*** Study material Section Begins ***

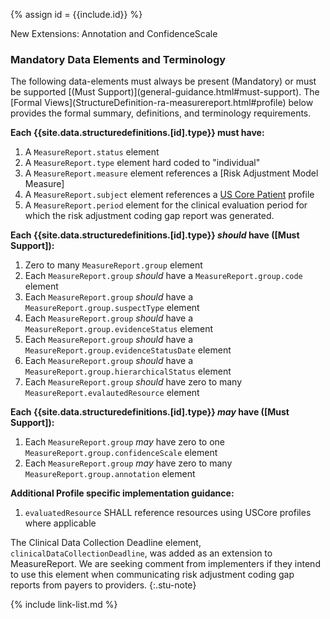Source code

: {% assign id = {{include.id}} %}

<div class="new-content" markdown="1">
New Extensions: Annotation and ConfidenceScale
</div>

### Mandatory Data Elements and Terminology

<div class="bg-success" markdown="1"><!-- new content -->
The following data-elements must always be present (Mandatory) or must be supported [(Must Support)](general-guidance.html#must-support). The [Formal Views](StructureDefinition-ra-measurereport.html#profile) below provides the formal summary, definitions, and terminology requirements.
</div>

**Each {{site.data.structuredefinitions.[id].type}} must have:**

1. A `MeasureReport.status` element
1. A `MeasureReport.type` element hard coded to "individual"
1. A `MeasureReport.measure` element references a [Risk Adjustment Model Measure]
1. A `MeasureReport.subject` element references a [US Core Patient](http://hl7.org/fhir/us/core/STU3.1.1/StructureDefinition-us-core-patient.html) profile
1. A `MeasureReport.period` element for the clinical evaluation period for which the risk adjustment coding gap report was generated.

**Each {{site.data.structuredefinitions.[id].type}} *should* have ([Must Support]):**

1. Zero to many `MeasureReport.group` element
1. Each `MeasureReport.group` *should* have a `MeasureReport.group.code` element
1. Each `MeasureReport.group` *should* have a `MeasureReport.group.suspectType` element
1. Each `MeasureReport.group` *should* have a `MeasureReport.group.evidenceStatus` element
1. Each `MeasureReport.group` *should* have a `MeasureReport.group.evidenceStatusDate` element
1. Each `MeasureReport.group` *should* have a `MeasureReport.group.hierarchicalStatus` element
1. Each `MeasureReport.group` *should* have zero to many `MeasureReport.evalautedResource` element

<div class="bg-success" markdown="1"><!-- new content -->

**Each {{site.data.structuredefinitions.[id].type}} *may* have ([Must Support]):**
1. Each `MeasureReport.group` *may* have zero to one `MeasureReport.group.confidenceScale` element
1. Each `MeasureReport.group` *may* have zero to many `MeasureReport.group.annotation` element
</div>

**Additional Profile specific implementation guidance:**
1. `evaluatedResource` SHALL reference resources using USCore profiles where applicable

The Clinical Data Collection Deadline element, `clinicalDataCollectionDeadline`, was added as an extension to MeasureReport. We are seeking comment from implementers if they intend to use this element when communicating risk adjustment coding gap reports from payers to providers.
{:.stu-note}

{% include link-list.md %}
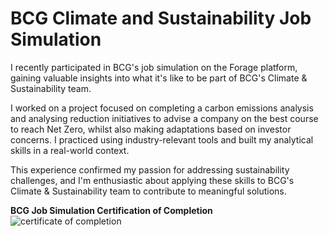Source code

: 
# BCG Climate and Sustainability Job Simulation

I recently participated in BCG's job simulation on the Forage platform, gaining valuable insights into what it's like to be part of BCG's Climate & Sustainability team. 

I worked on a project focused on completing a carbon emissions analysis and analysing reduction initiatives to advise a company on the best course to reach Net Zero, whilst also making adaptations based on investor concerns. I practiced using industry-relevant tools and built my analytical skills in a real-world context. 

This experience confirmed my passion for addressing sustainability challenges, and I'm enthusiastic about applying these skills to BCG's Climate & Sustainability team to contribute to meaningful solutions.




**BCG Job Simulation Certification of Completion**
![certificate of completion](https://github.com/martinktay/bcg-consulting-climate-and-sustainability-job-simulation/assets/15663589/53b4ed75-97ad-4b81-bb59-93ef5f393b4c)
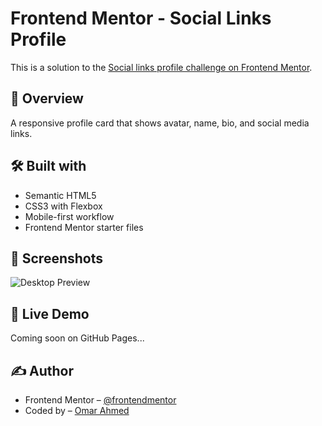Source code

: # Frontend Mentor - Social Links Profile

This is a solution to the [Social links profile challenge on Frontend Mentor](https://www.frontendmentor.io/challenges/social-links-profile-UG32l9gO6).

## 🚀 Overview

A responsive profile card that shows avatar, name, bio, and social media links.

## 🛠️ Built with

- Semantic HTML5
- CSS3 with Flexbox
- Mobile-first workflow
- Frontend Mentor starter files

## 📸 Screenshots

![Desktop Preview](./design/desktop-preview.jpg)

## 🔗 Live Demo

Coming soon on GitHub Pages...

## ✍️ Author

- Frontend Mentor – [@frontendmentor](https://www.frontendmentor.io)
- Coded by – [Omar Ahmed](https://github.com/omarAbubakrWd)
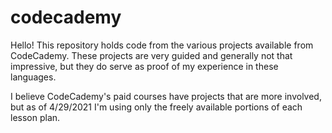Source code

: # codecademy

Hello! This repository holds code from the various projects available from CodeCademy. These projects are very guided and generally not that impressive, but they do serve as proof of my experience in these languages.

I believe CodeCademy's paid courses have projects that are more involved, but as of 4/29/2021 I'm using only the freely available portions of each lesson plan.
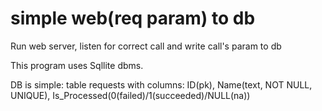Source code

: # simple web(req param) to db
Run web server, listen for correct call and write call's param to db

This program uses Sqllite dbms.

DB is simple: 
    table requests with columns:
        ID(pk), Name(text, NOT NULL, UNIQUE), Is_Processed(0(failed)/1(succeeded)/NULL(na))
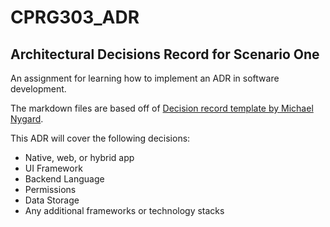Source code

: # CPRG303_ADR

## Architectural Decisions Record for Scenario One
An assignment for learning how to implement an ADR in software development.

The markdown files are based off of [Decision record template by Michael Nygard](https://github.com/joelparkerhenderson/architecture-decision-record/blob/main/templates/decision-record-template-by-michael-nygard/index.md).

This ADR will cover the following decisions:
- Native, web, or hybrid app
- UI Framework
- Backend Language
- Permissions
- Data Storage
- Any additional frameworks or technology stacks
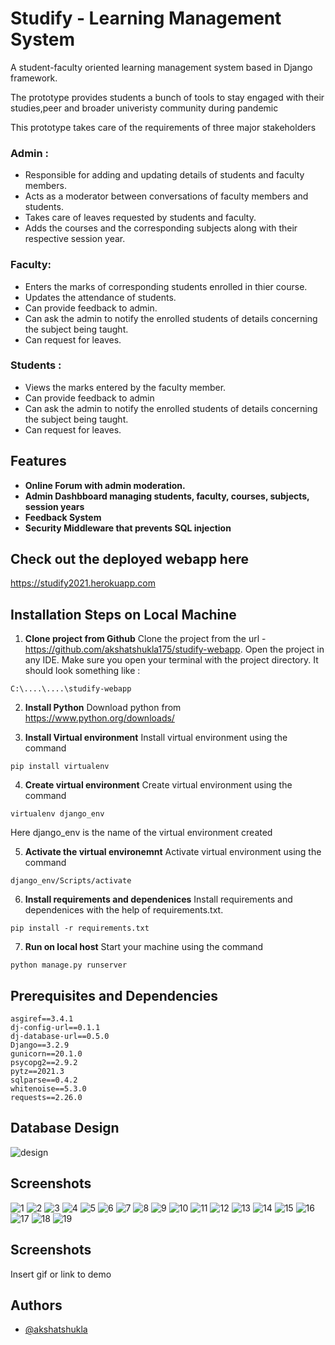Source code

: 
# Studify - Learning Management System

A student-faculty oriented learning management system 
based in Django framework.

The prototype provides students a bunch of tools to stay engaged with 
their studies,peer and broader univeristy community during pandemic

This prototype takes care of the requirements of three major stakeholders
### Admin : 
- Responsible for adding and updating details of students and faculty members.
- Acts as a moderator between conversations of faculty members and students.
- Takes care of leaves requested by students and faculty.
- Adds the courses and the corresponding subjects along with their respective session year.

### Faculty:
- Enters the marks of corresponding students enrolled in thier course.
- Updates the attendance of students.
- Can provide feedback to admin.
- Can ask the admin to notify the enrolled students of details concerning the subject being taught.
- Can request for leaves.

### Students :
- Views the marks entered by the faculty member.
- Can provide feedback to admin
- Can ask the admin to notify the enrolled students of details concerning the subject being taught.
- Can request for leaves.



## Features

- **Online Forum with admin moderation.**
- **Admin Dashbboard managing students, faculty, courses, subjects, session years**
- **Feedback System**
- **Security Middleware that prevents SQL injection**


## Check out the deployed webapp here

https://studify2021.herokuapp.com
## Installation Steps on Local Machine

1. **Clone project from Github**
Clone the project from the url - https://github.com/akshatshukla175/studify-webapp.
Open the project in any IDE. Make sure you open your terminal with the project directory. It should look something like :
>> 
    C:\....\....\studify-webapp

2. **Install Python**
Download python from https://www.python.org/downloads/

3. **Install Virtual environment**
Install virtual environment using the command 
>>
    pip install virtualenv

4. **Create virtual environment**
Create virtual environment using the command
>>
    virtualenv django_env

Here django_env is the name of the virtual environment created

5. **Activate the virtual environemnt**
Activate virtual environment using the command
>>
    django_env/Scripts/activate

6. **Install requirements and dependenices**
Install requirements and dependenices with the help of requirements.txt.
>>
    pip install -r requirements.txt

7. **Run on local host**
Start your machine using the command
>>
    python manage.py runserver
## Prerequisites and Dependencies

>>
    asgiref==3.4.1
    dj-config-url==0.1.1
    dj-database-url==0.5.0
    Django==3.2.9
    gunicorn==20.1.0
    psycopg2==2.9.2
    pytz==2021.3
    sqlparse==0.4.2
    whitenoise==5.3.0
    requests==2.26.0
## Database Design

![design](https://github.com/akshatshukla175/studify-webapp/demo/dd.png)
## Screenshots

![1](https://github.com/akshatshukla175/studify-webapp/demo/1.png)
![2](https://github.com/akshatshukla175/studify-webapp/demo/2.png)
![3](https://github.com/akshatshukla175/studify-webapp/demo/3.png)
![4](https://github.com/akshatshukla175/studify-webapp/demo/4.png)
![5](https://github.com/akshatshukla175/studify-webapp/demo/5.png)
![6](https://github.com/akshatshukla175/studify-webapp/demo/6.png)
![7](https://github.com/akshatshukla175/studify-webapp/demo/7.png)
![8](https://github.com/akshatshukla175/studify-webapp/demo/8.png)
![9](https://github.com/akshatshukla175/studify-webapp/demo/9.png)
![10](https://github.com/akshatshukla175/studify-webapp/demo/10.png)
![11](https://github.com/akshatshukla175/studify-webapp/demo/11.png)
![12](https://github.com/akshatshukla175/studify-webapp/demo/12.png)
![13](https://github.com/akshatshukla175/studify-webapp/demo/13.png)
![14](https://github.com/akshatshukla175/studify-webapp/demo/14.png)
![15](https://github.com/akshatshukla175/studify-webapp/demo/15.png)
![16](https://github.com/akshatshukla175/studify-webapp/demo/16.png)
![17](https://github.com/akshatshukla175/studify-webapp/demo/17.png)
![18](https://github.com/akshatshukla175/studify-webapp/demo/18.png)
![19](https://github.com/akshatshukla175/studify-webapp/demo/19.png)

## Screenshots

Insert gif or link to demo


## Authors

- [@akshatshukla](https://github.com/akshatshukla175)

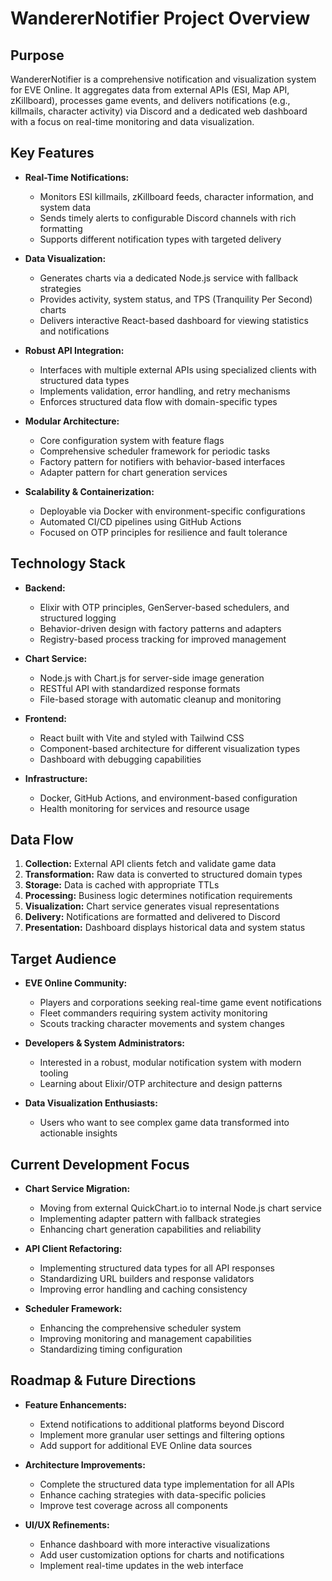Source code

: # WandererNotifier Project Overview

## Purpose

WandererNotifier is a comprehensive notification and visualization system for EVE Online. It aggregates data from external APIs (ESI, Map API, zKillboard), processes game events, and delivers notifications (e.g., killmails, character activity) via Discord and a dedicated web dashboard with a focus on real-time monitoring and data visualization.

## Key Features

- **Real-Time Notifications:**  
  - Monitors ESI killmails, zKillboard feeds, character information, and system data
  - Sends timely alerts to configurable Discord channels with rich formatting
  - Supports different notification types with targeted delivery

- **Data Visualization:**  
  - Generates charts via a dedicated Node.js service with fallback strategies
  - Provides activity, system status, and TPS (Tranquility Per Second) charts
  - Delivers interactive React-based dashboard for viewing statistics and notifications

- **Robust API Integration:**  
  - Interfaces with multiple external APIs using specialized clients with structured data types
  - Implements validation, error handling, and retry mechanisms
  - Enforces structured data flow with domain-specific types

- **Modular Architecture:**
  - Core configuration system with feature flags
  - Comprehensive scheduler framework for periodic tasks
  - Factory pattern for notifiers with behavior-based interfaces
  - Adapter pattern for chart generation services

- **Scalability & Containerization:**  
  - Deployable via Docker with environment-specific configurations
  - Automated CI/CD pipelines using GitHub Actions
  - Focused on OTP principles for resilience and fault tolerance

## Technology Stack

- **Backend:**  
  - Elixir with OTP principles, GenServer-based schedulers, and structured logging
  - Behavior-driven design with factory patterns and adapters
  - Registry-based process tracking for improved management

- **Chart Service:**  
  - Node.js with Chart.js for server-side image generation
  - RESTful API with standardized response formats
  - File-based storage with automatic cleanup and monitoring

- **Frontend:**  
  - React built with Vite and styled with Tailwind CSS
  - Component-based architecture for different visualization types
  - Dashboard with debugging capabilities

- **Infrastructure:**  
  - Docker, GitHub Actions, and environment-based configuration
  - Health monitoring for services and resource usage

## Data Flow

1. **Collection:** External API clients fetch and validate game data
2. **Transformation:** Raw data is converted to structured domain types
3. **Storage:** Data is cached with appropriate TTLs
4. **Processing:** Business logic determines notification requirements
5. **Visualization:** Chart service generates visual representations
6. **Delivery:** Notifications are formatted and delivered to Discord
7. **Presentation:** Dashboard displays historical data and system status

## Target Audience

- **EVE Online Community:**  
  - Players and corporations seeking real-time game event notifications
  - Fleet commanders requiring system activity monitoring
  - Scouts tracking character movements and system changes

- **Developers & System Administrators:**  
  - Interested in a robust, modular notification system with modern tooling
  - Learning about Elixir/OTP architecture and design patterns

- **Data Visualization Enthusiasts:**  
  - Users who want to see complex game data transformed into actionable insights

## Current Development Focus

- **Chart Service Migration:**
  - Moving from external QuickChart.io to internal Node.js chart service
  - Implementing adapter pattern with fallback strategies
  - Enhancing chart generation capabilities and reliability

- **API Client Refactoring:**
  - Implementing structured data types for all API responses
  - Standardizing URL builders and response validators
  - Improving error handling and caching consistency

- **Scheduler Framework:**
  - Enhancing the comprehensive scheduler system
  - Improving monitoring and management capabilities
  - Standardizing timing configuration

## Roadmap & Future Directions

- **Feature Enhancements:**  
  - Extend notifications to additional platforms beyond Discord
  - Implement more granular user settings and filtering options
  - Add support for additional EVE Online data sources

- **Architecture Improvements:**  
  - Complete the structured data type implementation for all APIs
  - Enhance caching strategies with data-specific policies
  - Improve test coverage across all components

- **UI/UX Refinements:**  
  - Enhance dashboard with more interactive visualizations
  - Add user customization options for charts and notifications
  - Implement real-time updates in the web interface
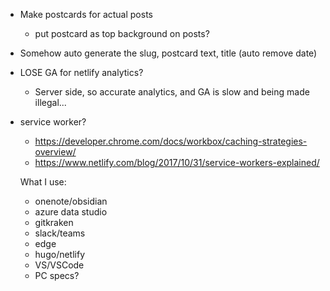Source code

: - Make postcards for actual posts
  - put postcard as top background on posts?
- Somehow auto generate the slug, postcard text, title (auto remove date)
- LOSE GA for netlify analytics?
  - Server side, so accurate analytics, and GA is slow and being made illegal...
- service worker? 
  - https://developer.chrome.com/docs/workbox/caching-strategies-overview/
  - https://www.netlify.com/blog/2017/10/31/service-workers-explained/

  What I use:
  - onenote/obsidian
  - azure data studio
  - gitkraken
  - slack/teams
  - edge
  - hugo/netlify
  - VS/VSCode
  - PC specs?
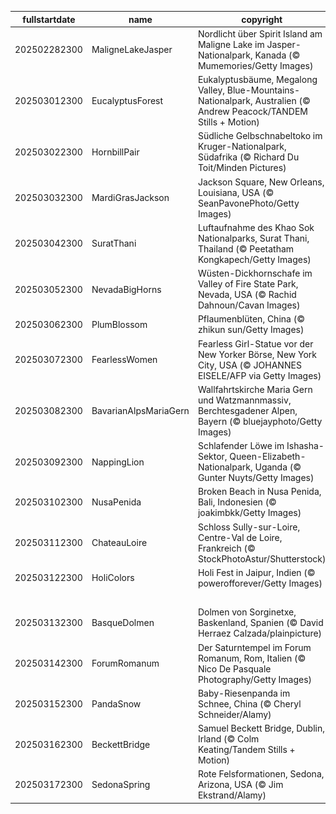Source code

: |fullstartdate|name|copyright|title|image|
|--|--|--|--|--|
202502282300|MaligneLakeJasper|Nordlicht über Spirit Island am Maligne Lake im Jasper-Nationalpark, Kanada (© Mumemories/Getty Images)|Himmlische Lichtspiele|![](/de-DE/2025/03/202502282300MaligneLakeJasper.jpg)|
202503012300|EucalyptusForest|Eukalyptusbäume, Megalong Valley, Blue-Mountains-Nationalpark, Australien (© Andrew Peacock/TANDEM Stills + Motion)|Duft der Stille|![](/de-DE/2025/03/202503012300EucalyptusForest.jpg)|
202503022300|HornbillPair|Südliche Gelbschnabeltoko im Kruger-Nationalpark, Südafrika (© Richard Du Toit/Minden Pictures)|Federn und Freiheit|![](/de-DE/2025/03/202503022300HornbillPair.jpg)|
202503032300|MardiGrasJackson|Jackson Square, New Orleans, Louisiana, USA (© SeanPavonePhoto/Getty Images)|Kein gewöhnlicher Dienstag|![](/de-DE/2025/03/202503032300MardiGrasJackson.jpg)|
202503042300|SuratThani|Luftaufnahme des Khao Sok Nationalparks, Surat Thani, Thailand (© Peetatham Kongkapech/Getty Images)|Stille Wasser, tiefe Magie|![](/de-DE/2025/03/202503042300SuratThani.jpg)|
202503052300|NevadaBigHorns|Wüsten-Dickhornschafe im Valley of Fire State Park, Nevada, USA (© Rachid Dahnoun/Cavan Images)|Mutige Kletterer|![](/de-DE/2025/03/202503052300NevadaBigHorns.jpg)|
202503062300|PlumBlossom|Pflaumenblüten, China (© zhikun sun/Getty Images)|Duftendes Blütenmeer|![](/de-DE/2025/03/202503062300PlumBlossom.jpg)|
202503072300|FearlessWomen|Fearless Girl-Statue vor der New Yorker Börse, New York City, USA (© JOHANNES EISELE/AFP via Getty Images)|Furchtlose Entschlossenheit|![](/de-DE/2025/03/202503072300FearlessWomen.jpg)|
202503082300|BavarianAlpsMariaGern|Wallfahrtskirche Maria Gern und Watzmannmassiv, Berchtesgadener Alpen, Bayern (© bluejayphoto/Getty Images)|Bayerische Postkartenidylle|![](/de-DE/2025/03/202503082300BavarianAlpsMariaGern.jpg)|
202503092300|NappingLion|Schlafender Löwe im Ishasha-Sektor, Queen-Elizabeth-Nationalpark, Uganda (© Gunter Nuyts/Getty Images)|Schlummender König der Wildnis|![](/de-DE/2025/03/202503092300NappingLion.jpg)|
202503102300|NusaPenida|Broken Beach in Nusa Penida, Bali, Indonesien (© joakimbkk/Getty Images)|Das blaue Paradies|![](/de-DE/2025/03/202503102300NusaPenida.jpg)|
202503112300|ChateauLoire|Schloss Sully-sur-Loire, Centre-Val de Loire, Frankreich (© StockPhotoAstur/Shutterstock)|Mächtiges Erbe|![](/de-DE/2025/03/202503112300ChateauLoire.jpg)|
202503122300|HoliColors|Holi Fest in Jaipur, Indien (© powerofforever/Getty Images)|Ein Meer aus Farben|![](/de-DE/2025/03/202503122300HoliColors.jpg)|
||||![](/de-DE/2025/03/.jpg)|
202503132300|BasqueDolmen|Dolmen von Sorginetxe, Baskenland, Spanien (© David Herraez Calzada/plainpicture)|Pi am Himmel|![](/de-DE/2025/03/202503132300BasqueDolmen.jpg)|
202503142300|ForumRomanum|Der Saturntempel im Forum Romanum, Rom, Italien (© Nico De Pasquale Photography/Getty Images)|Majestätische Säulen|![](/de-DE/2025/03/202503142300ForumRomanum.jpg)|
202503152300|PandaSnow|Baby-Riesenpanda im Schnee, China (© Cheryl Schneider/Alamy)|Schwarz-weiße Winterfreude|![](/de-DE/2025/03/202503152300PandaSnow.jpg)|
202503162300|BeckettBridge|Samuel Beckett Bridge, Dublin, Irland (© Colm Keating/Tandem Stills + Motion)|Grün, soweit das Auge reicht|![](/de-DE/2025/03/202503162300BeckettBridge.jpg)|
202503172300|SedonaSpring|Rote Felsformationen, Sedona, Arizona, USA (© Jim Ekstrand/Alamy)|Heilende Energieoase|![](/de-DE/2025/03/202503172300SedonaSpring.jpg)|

*** Study material Section Ends ***

Copy exactly the lines running from the beginning of the listing through the line that has "zero to one". Drop the pictures.

▸ Answer to the problem
Source code

: {% assign id = {{include.id}} %}

<div class="new-content" markdown="1">
New Extensions: Annotation and ConfidenceScale
</div>

### Mandatory Data Elements and Terminology

<div class="bg-success" markdown="1"><!-- new content -->
The following data-elements must always be present (Mandatory) or must be supported [(Must Support)](general-guidance.html#must-support). The [Formal Views](StructureDefinition-ra-measurereport.html#profile) below provides the formal summary, definitions, and terminology requirements.
</div>

**Each {{site.data.structuredefinitions.[id].type}} must have:**

1. A `MeasureReport.status` element
1. A `MeasureReport.type` element hard coded to "individual"
1. A `MeasureReport.measure` element references a [Risk Adjustment Model Measure]
1. A `MeasureReport.subject` element references a [US Core Patient](http://hl7.org/fhir/us/core/STU3.1.1/StructureDefinition-us-core-patient.html) profile
1. A `MeasureReport.period` element for the clinical evaluation period for which the risk adjustment coding gap report was generated.

**Each {{site.data.structuredefinitions.[id].type}} *should* have ([Must Support]):**

1. Zero to many `MeasureReport.group` element
1. Each `MeasureReport.group` *should* have a `MeasureReport.group.code` element
1. Each `MeasureReport.group` *should* have a `MeasureReport.group.suspectType` element
1. Each `MeasureReport.group` *should* have a `MeasureReport.group.evidenceStatus` element
1. Each `MeasureReport.group` *should* have a `MeasureReport.group.evidenceStatusDate` element
1. Each `MeasureReport.group` *should* have a `MeasureReport.group.hierarchicalStatus` element
1. Each `MeasureReport.group` *should* have zero to many `MeasureReport.evalautedResource` element

<div class="bg-success" markdown="1"><!-- new content -->

**Each {{site.data.structuredefinitions.[id].type}} *may* have ([Must Support]):**
1. Each `MeasureReport.group` *may* have zero to one `MeasureReport.group.confidenceScale` element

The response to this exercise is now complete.